Pine Beetles and Climate Change

Listened to Marketplace last night on NPR.  I almost never listen to the radio anymore, as it is difficult to hear an entire story with small children present, and I don’t think the part where I yell at the kids not to interrupt is all that healthy.  So mostly I read.

But last night I happened to catch (most) of an article about how pine trees were dying in Montana due to global warming.  I was stunned — are temperatures really getting so high that pine trees are perishing in the heat??  Maybe I should take this problem more seriously.

No no, it’s that pine beetles are eating them.

Ah.  So, er, what do pine beetles have to do with global warming?  Well, our reporters contend that the 1.something degree rise in global temperature over the past fifty years has suddenly made the pine beetles not get killed off by winter freezes, and hence the attack.
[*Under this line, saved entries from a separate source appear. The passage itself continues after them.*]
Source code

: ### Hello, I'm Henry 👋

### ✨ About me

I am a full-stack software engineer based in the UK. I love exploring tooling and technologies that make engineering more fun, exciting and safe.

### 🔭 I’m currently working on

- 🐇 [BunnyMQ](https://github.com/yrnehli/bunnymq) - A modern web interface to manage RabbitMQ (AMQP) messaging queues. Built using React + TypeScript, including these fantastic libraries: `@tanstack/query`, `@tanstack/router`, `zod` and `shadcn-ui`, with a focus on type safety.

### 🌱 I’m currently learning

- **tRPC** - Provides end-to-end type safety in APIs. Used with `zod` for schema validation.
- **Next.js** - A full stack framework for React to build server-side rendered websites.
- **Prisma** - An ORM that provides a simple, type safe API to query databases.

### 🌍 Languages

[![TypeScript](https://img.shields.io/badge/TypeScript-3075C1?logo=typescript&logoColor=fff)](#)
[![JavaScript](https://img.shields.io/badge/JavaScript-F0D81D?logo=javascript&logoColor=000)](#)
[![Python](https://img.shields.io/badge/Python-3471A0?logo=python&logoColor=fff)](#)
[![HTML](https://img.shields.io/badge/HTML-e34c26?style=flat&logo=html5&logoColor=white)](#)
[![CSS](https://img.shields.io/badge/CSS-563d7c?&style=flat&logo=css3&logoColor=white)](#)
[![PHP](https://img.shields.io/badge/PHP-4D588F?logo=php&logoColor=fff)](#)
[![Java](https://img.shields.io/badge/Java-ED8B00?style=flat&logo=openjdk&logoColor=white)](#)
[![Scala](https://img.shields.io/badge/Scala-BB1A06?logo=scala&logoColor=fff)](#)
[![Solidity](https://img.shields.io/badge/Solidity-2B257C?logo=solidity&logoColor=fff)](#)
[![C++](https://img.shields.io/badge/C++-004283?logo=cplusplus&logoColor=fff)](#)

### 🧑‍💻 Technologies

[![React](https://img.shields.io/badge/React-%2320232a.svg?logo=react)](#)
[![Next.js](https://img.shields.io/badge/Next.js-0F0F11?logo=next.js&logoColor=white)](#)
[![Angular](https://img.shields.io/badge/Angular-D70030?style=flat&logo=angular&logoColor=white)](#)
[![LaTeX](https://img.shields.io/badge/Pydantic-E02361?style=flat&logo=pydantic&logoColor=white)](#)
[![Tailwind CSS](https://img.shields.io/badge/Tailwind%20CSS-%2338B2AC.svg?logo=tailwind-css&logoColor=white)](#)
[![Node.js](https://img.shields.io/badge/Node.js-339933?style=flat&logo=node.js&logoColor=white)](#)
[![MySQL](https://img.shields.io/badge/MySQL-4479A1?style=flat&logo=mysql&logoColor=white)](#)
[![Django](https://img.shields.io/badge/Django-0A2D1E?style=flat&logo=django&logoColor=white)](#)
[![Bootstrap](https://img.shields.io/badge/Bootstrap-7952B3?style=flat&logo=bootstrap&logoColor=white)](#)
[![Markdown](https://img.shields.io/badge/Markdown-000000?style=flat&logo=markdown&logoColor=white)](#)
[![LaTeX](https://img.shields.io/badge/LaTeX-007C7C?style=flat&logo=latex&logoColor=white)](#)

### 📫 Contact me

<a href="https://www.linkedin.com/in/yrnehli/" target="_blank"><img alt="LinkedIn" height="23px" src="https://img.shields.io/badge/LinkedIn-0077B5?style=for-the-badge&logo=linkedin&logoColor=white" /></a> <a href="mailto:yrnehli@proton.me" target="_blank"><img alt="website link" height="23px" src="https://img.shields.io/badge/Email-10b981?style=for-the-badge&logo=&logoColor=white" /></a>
Now if I lived in Montana, I might buy this.  But as it happens, I’m rather familiar with the *southern* pine beetle, which has been on a feeding frenzy for quite awhile now.  (Note to Montana: Start chopping.  Do not leave those dead trees standing there.)  And the thing is, the southeastern US hasn’t had a Montana-style winter in quite a while.  [Thousands of years? Millions? Some geologist please quick speak up.]  So apparently *our* pine beetles are much slower on the uptake than Montana’s . . .  Or else no one is blaming our beetles on global warming, and it’s just a coincidence that Montana gets climate-change beetles, while ours are extra hungry for some other reason.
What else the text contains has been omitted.